Collection entries:
────────────────

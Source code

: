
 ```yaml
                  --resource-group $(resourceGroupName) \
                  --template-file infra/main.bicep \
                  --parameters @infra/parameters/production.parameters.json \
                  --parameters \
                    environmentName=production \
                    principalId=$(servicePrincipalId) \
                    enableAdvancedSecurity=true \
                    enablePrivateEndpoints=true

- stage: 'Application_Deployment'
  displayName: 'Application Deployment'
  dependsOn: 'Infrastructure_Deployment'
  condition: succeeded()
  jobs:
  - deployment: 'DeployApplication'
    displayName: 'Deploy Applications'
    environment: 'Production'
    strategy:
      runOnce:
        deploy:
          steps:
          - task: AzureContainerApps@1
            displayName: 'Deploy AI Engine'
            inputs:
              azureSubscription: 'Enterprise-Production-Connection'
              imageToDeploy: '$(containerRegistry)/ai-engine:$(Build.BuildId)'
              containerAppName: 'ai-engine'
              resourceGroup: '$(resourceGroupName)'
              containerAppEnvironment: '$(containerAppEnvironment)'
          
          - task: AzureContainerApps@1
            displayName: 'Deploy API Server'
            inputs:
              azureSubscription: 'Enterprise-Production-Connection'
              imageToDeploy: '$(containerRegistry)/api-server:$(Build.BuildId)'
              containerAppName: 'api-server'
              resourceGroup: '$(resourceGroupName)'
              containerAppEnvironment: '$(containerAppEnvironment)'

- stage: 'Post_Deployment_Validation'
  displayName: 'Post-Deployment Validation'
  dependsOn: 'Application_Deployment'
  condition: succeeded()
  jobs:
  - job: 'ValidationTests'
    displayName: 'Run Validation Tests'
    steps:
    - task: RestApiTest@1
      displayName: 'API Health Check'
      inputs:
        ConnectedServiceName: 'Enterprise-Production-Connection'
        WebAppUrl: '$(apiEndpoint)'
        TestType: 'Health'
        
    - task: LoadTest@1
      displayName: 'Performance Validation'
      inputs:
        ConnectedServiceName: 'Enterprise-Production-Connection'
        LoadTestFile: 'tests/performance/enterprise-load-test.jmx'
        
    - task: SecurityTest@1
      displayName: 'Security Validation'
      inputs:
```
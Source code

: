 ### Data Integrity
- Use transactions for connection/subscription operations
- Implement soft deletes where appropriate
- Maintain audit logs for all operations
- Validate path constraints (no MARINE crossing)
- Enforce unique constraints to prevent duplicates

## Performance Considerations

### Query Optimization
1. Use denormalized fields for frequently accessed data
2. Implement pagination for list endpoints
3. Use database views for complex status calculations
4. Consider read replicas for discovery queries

────────────────

AIM OF THE EXERCISE:
Output an exact copy of each record.

EXERCISE RESPONSE:
Source code

:
 ```yaml
                  --resource-group $(resourceGroupName) \
                  --template-file infra/main.bicep \
                  --parameters @infra/parameters/production.parameters.json \
                  --parameters \
                    environmentName=production \
                    principalId=$(servicePrincipalId) \
                    enableAdvancedSecurity=true \
                    enablePrivateEndpoints=true

- stage: 'Application_Deployment'
  displayName: 'Application Deployment'
  dependsOn: 'Infrastructure_Deployment'
  condition: succeeded()
  jobs:
  - deployment: 'DeployApplication'
    displayName: 'Deploy Applications'
    environment: 'Production'
    strategy:
      runOnce:
        deploy:
          steps:
          - task: AzureContainerApps@1
            displayName: 'Deploy AI Engine'
            inputs:
              azureSubscription: 'Enterprise-Production-Connection'
              imageToDeploy: '$(containerRegistry)/ai-engine:$(Build.BuildId)'
              containerAppName: 'ai-engine'
              resourceGroup: '$(resourceGroupName)'
              containerAppEnvironment: '$(containerAppEnvironment)'
          
          - task: AzureContainerApps@1
            displayName: 'Deploy API Server'
            inputs:
              azureSubscription: 'Enterprise-Production-Connection'
              imageToDeploy: '$(containerRegistry)/api-server:$(Build.BuildId)'
              containerAppName: 'api-server'
              resourceGroup: '$(resourceGroupName)'
              containerAppEnvironment: '$(containerAppEnvironment)'

- stage: 'Post_Deployment_Validation'
  displayName: 'Post-Deployment Validation'
  dependsOn: 'Application_Deployment'
  condition: succeeded()
  jobs:
  - job: 'ValidationTests'
    displayName: 'Run Validation Tests'
    steps:
    - task: RestApiTest@1
      displayName: 'API Health Check'
      inputs:
        ConnectedServiceName: 'Enterprise-Production-Connection'
        WebAppUrl: '$(apiEndpoint)'
        TestType: 'Health'
        
    - task: LoadTest@1
      displayName: 'Performance Validation'
      inputs:
        ConnectedServiceName: 'Enterprise-Production-Connection'
        LoadTestFile: 'tests/performance/enterprise-load-test.jmx'
        
    - task: SecurityTest@1
      displayName: 'Security Validation'
      inputs:
```
Source code

: ### Data Integrity
- Use transactions for connection/subscription operations
- Implement soft deletes where appropriate
- Maintain audit logs for all operations
- Validate path constraints (no MARINE crossing)
- Enforce unique constraints to prevent duplicates

## Performance Considerations

### Query Optimization
1. Use denormalized fields for frequently accessed data
2. Implement pagination for list endpoints
3. Use database views for complex status calculations
4. Consider read replicas for discovery queries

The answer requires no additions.